Hox genes play a crucial role in establishment of the anterior-posterior (AP) body axis (Wellik, 2007). Two waves of Hox TF expression first control limb proximodistal (PD) development and, second, AP patterning in both FL and HL (Zakany and Duboule, 2007; Zakany et al., 2004). Limb expression of Hox and of Tbx genes are thus necessarily overlapping (Fig. 1A), with complex patterns that vary both in space and time. Loss-of-function mouse mutants for Tbx4 and Hox genes support the idea that their actions on the limb program may intersect. For example, loss of Tbx4 early in HL development leads to severe HL bud malformations, whereas conditional loss of Tbx4 at later stages causes deformities, such as bone growth defects in the proximal limb (femur and fibula), anterior digit fusions in the autopod, and muscle connective tissue patterning defects (Fig. 1B) (Hasson et al., 2010; Naiche and Papaioannou, 2007). Loss of Hox genes affects the developing limb in a region-specific manner: loss of Hox10 paralogs leads to hypoplasia in the stylopod, while loss of Hox11 paralogs results in malformed zeugopod structures, and Hox13 paralogs are necessary for autopod development (Fig. 1B) (Fromental-Ramain et al., 1996; Raines et al., 2015; Wellik and Capecchi, 2003). In this context, it is noteworthy that inactivation of the Hoxc10 gene, which is only expressed in HL but not FL, does not produce a phenotype on its own, suggesting redundancy between subsets of Hox genes. Further, cooperation between Hox genes and limb-restricted TFs such as Tbx4 and Tbx5 may provide a mechanism to increase specificity and diversity of action.

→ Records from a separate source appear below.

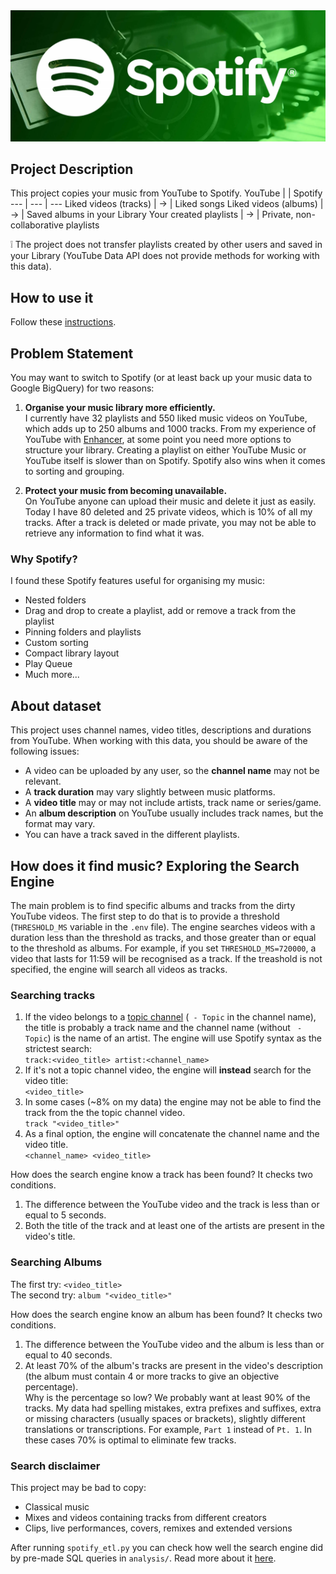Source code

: <img src="images/spotify.png">

## Project Description
This project copies your music from YouTube to Spotify.
YouTube | | Spotify
--- | --- | ---
Liked videos (tracks) | &rarr; | Liked songs
Liked videos (albums) | &rarr; | Saved albums in your Library
Your created playlists | &rarr; | Private, non-collaborative playlists

❕ The project does not transfer playlists created by other users and saved in your Library (YouTube Data API does not provide methods for working with this data).

## How to use it
Follow these [instructions](reproduce.md).

## Problem Statement
You may want to switch to Spotify (or at least back up your music data to Google BigQuery) for two reasons:
1. <b>Organise your music library more efficiently.</b><br>
I currently have 32 playlists and 550 liked music videos on YouTube, which adds up to 250 albums and 1000 tracks. From my experience of YouTube with [Enhancer](https://chrome.google.com/webstore/detail/enhancer-for-youtube/ponfpcnoihfmfllpaingbgckeeldkhle), at some point you need more options to structure your library. Creating a playlist on either YouTube Music or YouTube itself is slower than on Spotify. Spotify also wins when it comes to sorting and grouping.

2. <b>Protect your music from becoming unavailable.</b><br>
On YouTube anyone can upload their music and delete it just as easily. Today I have 80 deleted and 25 private videos, which is 10% of all my tracks. After a track is deleted or made private, you may not be able to retrieve any information to find what it was.


### Why Spotify?
I found these Spotify features useful for organising my music:
- Nested folders
- Drag and drop to create a playlist, add or remove a track from the playlist
- Pinning folders and playlists
- Custom sorting
- Compact library layout
- Play Queue
- Much more...

## About dataset
This project uses channel names, video titles, descriptions and durations from YouTube. When working with this data, you should be aware of the following issues:
- A video can be uploaded by any user, so the <b>channel name</b> may not be relevant.
- A <b>track duration</b> may vary slightly between music platforms.
- A <b>video title</b> may or may not include artists, track name or series/game.
- An <b>album description</b> on YouTube usually includes track names, but the format may vary.
- You can have a track saved in the different playlists.

## How does it find music? Exploring the Search Engine
The main problem is to find specific albums and tracks from the dirty YouTube videos. The first step to do that is to provide a threshold (`THRESHOLD_MS` variable in the `.env` file). The engine searches videos with a duration less than the threshold as tracks, and those greater than or equal to the threshold as albums. For example, if you set `THRESHOLD_MS=720000`, a video that lasts for 11:59 will be recognised as a track. If the treashold is not specified, the engine will search all videos as tracks.

### Searching tracks
1. If the video belongs to a [topic channel](https://support.google.com/youtube/answer/7636475?hl=en#zippy=%2Chow-does-youtube-decide-when-to-auto-generate-a-topic-channel-for-an-artist) (` - Topic` in the channel name), the title is probably a track name and the channel name (without ` - Topic`) is the name of an artist. The engine will use Spotify syntax as the strictest search:<br>
`track:<video_title> artist:<channel_name>`
2. If it's not a topic channel video, the engine will <b>instead</b> search for the video title:<br>
`<video_title>`
3. In some cases (~8% on my data) the engine may not be able to find the track from the the topic channel video.<br>
`track "<video_title>"`
4. As a final option, the engine will concatenate the channel name and the video title.<br>
`<channel_name> <video_title>`

How does the search engine know a track has been found? It checks two conditions.
1. The difference between the YouTube video and the track is less than or equal to 5 seconds.
2. Both the title of the track and at least one of the artists are present in the video's title.

### Searching Albums
The first try: `<video_title>`<br>
The second try: `album "<video_title>"`

How does the search engine know an album has been found? It checks two conditions.
1. The difference between the YouTube video and the album is less than or equal to 40 seconds.
2. At least 70% of the album's tracks are present in the video's description (the album must contain 4 or more tracks to give an objective percentage).<br>
Why is the percentage so low? We probably want at least 90% of the tracks. My data had spelling mistakes, extra prefixes and suffixes, extra or missing characters (usually spaces or brackets), slightly different translations or transcriptions. For example, `Part 1` instead of `Pt. 1`. In these cases 70% is optimal to eliminate few tracks.

### Search disclaimer
This project may be bad to copy:
- Classical music
- Mixes and videos containing tracks from different creators
- Clips, live performances, covers, remixes and extended versions

After running `spotify_etl.py` you can check how well the search engine did by pre-made SQL queries in `analysis/`. Read more about it [here](analysis/README.md).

In the present work, we first addressed this putative cooperation by defining the putative targets of action of the HL-restricted Tbx4 and Hoxc10 using ChIPseq, and then by investigating mechanisms of their joint action. The data reveal a large proportion of common genomic targets for these two factors, many of which harbor a composite binding site for Tbx4 and Hoxc10. The joint action of these factors leads to synergistic activation of transcription. Both factors are necessary for action on the composite target, and Hoxc10 behaves as a modulator of Tbx4-dependent activity. A large proportion of common Tbx4/Hoxc10 targets also bind Pitx1 in HL. In contrast to Hoxc10, Hoxd13 also interacts with Tbx4 (and Tbx5) but with the opposite outcome, antagonizing its activity. As Hox13 paralogs are deemed to play similar roles in FL and HL, we compared genomic occupancy of Tbx5 in FL with that of Tbx4 in HL, and again found widespread overlap in their putative enhancer targets that are in an active chromatin state. In addition, Hoxd13 interacts with Tbx5 to antagonize its activity. Collectively, this work reveals a mechanism for concerted transcriptional actions between limb-restricted T-box factors and different members of the Hox family.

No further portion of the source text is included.